Entries taken from a collection:

==========

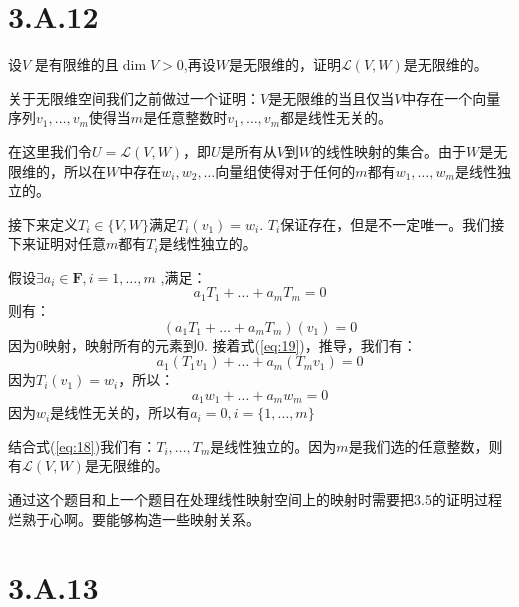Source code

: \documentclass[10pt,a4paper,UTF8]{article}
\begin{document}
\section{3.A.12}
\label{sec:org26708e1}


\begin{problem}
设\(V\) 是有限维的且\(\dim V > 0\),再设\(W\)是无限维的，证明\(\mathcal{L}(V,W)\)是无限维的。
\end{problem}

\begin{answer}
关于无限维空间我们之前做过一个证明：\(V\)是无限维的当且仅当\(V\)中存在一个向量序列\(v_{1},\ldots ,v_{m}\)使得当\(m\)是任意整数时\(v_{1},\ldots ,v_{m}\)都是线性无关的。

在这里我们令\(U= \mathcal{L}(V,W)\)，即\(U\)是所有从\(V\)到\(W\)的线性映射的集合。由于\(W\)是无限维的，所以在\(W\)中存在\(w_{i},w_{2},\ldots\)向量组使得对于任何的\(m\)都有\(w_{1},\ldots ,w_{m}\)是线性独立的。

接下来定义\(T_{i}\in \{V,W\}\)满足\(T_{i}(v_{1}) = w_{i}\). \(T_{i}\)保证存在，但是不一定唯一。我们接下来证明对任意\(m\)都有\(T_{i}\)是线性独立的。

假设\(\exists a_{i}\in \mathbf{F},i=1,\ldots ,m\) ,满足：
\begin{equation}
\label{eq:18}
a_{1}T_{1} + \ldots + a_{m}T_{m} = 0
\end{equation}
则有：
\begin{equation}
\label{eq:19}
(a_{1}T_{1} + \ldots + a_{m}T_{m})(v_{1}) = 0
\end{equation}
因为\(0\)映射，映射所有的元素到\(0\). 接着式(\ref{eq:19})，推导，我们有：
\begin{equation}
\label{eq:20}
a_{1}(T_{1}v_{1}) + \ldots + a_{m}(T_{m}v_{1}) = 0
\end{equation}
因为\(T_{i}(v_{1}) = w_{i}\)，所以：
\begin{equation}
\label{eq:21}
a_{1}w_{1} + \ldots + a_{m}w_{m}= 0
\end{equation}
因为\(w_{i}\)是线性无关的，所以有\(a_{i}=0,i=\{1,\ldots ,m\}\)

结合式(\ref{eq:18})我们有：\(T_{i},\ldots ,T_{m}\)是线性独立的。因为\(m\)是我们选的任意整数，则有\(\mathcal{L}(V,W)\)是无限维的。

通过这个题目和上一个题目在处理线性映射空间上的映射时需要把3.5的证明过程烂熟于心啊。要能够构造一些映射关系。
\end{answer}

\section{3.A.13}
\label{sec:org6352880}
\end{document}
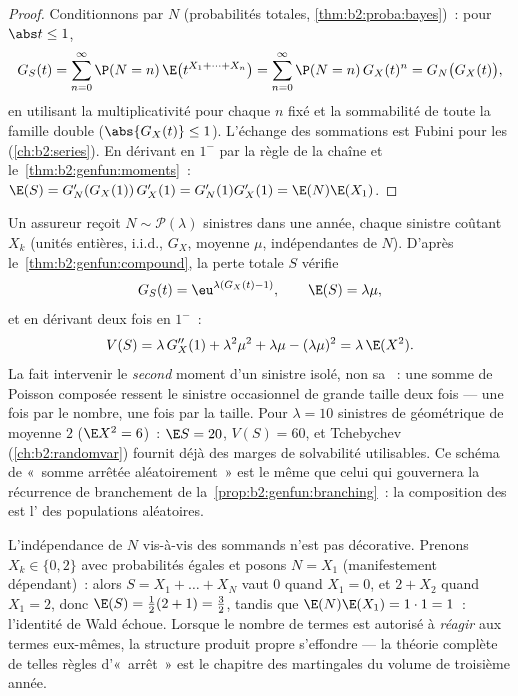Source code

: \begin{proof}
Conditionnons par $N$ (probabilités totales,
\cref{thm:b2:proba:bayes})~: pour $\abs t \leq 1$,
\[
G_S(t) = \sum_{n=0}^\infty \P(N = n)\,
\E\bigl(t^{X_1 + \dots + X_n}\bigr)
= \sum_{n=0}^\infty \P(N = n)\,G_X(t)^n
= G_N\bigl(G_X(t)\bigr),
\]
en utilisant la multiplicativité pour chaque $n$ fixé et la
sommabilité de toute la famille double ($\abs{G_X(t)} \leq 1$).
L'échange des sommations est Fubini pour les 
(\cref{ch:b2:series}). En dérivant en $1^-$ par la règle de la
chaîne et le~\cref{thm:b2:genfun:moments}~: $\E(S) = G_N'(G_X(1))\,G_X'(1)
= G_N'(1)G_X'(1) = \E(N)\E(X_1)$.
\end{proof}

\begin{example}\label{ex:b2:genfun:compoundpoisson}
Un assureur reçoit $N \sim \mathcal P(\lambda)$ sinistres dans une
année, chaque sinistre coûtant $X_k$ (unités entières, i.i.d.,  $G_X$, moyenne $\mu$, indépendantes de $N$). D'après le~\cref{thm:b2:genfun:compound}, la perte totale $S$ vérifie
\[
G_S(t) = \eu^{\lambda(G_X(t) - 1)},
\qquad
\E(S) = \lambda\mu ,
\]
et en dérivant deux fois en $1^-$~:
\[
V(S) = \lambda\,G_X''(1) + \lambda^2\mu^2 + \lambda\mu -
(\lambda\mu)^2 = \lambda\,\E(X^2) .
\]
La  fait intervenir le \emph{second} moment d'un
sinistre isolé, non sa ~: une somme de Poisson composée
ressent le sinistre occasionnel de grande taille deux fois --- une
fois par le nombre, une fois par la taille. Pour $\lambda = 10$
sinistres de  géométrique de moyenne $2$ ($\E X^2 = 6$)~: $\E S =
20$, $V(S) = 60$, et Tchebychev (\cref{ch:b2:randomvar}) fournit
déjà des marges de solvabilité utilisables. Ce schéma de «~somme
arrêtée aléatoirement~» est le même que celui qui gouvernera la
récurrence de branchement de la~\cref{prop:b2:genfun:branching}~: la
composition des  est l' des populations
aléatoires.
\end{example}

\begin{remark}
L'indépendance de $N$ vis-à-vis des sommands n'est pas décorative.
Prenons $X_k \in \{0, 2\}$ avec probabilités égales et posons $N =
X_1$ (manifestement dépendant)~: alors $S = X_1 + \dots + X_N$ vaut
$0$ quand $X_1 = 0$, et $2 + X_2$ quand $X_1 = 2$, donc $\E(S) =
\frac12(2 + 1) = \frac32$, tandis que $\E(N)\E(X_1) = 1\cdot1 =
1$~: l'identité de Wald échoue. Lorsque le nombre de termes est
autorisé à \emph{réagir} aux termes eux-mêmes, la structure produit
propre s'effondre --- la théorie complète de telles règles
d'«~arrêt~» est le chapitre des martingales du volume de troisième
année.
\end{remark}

==========

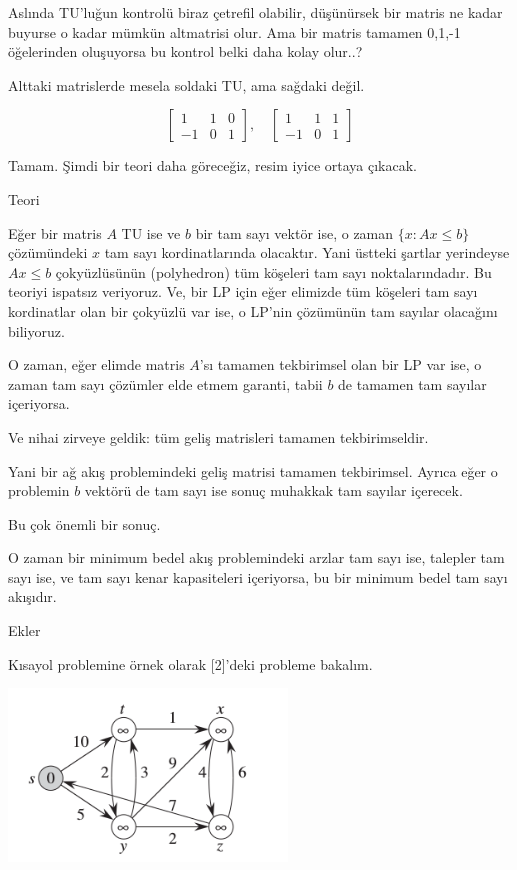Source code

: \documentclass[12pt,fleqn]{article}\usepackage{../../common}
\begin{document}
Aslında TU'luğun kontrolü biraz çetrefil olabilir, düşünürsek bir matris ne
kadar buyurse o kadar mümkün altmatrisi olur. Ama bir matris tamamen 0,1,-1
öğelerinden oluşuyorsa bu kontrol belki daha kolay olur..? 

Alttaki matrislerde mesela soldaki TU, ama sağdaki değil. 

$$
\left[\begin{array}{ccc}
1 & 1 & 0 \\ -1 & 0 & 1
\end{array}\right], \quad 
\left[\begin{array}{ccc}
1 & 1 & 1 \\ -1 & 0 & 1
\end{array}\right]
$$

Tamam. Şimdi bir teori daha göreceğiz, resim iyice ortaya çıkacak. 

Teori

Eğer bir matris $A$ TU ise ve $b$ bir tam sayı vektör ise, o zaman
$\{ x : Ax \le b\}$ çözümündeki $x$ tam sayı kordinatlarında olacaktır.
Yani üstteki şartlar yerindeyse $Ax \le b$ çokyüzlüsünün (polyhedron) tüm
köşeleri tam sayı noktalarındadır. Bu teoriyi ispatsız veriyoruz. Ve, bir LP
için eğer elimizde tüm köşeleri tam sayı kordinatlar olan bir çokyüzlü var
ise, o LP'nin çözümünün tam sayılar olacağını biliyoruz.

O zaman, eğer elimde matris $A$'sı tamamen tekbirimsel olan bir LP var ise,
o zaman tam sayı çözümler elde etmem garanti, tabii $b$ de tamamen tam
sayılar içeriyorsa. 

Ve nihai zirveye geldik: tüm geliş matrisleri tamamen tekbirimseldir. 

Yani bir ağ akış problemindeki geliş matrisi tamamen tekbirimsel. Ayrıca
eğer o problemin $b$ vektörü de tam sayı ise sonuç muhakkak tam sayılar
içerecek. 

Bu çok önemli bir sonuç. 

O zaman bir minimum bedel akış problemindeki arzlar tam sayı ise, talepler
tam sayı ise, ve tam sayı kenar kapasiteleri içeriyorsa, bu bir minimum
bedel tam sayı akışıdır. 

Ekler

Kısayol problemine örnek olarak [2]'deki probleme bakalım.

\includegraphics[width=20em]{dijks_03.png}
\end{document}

==========

__YOUR GOAL__:
Make a copy of each line in the records above that has the word "bedel".

__RESPONSE AREA__:
O zaman bir minimum bedel akış problemindeki arzlar tam sayı ise, talepler
bedel tam sayı akışıdır. 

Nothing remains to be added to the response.